_WHAT YOU WILL DO_
Lines below containing the word "注册设备" should be copied out.
___ GIVEN ENTRIES ___
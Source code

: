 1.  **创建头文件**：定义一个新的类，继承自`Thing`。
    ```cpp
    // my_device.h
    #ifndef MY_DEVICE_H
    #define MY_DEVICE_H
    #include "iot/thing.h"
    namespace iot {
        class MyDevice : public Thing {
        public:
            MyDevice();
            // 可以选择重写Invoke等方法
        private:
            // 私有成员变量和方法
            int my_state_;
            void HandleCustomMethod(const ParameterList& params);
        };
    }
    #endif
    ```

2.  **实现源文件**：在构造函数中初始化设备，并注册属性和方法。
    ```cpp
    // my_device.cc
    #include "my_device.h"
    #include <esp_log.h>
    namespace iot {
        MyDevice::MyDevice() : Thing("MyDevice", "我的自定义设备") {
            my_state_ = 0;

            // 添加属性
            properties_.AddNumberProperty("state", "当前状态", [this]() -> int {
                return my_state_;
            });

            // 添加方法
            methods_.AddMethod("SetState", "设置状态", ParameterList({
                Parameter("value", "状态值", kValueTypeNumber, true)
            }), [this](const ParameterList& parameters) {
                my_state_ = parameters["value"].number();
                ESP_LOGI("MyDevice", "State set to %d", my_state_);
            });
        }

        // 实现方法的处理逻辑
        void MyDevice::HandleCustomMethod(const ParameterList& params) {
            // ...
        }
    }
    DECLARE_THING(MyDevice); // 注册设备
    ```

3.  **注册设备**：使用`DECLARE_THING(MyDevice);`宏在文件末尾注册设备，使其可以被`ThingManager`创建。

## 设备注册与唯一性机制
___
_RESPONSE AREA_
    DECLARE_THING(MyDevice); // 注册设备
3.  **注册设备**：使用`DECLARE_THING(MyDevice);`宏在文件末尾注册设备，使其可以被`ThingManager`创建。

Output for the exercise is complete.